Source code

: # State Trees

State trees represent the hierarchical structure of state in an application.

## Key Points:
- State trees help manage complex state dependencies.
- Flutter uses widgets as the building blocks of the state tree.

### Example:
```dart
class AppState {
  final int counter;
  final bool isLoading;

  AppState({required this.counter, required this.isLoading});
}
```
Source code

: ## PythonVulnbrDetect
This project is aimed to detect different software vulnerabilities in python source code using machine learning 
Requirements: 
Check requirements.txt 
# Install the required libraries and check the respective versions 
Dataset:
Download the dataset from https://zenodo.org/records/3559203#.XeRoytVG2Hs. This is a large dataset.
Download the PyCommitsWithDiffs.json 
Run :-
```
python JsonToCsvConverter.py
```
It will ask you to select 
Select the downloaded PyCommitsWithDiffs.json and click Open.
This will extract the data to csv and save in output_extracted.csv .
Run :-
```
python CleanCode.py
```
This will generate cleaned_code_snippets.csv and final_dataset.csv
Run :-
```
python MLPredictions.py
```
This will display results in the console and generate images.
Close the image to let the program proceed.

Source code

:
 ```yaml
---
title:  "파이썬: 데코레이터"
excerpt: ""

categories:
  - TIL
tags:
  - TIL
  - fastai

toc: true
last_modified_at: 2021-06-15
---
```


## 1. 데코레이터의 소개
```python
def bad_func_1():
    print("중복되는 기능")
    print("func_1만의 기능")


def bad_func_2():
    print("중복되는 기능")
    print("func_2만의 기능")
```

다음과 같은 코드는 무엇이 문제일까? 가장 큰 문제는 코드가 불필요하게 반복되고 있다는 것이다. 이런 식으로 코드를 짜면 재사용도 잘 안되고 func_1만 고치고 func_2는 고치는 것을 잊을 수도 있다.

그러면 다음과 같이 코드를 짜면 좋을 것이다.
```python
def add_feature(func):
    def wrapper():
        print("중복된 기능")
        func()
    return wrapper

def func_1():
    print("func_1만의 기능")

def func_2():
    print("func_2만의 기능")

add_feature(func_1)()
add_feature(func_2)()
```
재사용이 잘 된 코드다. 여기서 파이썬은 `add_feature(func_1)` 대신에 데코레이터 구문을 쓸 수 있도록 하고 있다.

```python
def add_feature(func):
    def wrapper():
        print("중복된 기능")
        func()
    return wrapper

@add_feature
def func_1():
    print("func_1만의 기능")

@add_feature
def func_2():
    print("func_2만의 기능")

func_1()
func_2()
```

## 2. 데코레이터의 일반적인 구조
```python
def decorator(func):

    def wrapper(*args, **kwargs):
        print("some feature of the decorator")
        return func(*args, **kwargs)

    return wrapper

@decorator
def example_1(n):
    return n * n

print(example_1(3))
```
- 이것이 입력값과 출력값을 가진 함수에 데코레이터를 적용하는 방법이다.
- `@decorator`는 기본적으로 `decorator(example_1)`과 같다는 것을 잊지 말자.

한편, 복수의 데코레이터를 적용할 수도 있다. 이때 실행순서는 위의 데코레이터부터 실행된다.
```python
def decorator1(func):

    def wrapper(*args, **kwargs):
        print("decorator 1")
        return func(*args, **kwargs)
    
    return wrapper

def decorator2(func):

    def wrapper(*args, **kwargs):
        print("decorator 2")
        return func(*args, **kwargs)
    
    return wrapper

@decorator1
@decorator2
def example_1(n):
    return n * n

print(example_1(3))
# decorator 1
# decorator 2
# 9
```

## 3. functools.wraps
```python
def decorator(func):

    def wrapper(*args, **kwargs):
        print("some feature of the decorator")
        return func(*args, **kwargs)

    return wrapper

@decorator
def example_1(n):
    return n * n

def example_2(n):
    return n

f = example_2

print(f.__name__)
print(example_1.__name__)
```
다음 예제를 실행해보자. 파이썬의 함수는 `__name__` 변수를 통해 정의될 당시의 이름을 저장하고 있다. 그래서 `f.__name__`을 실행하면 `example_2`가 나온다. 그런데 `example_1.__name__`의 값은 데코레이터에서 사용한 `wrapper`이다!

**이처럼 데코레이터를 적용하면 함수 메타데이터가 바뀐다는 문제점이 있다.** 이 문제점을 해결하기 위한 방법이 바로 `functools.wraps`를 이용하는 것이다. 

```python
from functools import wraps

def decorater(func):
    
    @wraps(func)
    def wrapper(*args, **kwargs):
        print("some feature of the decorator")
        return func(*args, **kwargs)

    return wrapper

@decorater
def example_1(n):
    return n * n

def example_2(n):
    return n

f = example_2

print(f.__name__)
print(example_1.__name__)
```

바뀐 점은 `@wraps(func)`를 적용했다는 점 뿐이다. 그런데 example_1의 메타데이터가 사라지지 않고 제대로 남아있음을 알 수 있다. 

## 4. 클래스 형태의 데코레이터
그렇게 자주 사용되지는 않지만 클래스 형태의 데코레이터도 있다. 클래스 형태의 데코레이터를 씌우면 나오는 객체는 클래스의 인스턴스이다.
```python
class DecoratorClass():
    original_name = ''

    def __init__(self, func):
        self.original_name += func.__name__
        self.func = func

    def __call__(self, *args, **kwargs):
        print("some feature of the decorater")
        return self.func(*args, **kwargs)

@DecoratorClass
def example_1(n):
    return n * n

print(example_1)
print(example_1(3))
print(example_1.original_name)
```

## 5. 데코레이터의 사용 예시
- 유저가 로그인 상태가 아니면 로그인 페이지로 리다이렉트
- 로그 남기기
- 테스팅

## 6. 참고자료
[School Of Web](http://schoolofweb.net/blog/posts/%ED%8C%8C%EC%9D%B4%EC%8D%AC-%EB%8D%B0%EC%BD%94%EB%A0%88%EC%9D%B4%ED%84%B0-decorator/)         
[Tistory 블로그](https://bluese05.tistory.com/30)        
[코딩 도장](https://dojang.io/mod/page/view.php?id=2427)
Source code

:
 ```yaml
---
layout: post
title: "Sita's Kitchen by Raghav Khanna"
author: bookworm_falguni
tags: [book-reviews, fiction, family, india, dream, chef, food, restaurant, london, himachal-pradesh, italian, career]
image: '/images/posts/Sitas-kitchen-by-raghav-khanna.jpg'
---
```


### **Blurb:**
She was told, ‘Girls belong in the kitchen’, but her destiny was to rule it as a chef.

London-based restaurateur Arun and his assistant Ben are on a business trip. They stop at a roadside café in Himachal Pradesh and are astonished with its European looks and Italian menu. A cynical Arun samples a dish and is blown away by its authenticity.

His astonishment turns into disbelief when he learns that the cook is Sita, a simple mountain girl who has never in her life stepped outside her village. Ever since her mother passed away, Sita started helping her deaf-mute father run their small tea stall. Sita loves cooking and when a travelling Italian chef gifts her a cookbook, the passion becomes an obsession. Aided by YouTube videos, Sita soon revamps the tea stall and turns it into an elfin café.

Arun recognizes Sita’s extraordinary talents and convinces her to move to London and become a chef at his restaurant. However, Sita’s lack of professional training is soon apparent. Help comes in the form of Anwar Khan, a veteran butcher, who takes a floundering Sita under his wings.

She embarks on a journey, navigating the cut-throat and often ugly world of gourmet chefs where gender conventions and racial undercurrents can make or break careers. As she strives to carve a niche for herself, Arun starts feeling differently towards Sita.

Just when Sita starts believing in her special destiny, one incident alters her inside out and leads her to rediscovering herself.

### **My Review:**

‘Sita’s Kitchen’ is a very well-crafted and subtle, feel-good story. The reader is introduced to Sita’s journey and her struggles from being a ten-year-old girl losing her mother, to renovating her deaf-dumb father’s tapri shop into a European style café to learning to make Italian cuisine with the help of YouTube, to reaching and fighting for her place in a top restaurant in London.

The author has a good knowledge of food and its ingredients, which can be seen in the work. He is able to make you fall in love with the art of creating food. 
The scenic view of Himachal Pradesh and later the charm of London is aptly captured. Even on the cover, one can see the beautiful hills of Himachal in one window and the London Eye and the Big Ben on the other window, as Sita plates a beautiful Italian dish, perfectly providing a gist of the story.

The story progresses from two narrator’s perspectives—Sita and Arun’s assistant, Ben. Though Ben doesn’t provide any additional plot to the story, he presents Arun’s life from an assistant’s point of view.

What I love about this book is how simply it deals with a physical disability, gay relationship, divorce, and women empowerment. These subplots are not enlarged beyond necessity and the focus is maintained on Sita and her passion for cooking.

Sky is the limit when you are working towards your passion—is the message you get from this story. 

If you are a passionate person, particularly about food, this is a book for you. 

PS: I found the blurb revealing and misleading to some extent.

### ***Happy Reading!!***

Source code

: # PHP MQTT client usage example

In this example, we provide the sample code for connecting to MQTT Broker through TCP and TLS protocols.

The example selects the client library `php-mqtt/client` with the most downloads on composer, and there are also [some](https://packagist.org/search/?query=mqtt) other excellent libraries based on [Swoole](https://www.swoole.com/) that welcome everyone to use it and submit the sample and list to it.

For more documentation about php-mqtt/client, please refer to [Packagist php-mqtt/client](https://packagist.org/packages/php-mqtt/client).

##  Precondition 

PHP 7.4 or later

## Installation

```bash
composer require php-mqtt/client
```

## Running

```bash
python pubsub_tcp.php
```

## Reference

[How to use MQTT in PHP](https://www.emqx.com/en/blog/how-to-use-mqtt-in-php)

■ **Exercise directions**
Within the listing above, locate the line containing "She embarks on" and the line containing "The scenic view". Reproduce those two lines and all lines between them exactly, with nothing added.

■ **Solution to this task**
She embarks on a journey, navigating the cut-throat and often ugly world of gourmet chefs where gender conventions and racial undercurrents can make or break careers. As she strives to carve a niche for herself, Arun starts feeling differently towards Sita.

Just when Sita starts believing in her special destiny, one incident alters her inside out and leads her to rediscovering herself.

### **My Review:**

‘Sita’s Kitchen’ is a very well-crafted and subtle, feel-good story. The reader is introduced to Sita’s journey and her struggles from being a ten-year-old girl losing her mother, to renovating her deaf-dumb father’s tapri shop into a European style café to learning to make Italian cuisine with the help of YouTube, to reaching and fighting for her place in a top restaurant in London.

The author has a good knowledge of food and its ingredients, which can be seen in the work. He is able to make you fall in love with the art of creating food. 
The scenic view of Himachal Pradesh and later the charm of London is aptly captured. Even on the cover, one can see the beautiful hills of Himachal in one window and the London Eye and the Big Ben on the other window, as Sita plates a beautiful Italian dish, perfectly providing a gist of the story.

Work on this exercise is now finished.